Start of SOURCE MATERIAL

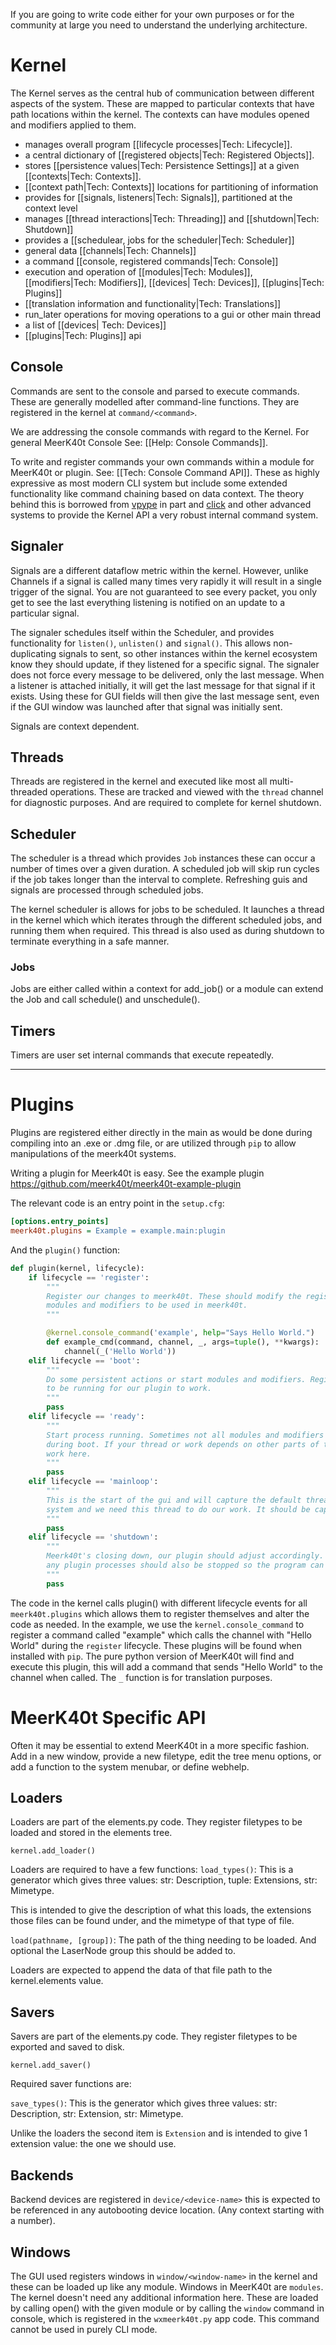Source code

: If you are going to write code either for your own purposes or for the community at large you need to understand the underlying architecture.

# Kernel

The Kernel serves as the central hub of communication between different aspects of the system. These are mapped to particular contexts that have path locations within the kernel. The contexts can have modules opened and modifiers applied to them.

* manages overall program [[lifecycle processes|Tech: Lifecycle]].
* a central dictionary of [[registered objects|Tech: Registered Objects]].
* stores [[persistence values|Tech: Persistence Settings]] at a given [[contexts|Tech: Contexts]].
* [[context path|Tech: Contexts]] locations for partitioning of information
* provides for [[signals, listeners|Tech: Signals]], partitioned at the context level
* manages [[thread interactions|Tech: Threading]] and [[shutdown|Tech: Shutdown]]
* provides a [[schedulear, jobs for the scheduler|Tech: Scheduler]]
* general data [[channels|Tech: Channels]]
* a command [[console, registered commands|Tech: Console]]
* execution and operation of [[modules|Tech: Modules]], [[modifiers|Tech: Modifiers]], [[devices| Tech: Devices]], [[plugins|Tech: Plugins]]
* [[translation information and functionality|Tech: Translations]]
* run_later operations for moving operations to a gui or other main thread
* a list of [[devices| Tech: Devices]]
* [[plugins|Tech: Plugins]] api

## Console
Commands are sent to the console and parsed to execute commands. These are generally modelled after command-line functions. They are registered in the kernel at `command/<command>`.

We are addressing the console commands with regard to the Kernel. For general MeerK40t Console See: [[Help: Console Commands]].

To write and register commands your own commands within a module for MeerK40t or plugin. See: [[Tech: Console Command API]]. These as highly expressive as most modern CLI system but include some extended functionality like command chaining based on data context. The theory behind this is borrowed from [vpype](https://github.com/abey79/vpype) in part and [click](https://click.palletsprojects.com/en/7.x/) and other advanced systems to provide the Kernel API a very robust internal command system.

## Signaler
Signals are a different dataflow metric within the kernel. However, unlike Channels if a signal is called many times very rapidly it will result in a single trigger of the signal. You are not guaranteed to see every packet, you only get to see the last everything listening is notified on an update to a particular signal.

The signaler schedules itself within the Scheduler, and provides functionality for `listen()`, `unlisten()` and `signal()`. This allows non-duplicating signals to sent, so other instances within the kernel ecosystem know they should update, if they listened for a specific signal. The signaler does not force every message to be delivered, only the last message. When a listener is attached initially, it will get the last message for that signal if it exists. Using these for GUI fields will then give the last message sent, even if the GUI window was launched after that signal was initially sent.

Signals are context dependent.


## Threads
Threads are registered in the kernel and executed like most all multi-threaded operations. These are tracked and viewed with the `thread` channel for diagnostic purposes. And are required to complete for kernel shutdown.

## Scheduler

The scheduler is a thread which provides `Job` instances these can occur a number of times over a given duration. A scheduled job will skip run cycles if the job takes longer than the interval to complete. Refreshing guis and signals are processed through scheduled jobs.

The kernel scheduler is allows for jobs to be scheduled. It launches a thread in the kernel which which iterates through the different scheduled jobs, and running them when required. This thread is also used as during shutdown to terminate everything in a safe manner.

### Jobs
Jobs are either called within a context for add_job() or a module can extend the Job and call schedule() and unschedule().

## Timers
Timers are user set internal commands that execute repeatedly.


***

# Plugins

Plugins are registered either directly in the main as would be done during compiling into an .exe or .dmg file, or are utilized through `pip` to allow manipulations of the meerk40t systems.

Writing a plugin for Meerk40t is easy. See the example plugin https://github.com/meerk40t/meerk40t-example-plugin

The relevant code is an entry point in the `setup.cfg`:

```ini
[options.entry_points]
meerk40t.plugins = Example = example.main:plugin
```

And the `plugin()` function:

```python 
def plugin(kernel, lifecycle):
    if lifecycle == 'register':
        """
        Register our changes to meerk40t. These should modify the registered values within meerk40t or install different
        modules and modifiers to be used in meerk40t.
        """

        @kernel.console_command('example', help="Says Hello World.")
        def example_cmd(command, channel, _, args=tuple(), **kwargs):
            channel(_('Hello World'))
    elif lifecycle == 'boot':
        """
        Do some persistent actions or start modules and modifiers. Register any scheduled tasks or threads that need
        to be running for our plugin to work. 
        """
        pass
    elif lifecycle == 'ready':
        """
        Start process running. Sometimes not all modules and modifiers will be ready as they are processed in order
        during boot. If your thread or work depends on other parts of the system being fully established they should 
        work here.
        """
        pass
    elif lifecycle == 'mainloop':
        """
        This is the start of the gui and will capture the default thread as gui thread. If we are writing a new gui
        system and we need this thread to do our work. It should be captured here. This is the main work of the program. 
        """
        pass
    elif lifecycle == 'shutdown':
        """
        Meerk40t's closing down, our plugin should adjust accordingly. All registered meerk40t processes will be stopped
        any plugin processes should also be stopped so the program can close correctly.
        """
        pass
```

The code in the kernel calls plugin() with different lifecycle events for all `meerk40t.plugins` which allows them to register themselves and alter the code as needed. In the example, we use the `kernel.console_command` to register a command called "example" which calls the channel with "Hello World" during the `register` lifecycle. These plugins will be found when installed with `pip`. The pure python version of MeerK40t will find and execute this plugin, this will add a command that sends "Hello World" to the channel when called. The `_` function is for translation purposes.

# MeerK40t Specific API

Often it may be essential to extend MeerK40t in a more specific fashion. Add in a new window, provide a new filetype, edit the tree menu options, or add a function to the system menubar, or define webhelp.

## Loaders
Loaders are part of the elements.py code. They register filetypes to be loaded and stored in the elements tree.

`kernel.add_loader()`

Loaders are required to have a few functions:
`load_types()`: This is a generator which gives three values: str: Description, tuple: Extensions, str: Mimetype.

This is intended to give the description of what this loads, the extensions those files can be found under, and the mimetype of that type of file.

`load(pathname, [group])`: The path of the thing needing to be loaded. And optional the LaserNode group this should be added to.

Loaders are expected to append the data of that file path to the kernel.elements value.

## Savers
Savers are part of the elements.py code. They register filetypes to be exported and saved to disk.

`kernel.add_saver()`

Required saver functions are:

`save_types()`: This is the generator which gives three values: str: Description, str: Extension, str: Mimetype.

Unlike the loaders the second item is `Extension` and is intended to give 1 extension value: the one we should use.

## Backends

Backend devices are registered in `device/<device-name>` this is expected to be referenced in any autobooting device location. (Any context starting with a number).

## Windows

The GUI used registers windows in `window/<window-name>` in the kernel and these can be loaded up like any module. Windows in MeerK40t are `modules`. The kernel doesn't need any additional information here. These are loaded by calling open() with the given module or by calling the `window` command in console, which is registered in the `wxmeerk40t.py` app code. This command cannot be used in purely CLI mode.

End of SOURCE MATERIAL

WHAT YOU ARE ASKED TO DO -> On how many lines above does the word "values" appear? Answer with that figure only.

TASK ANSWER -> 4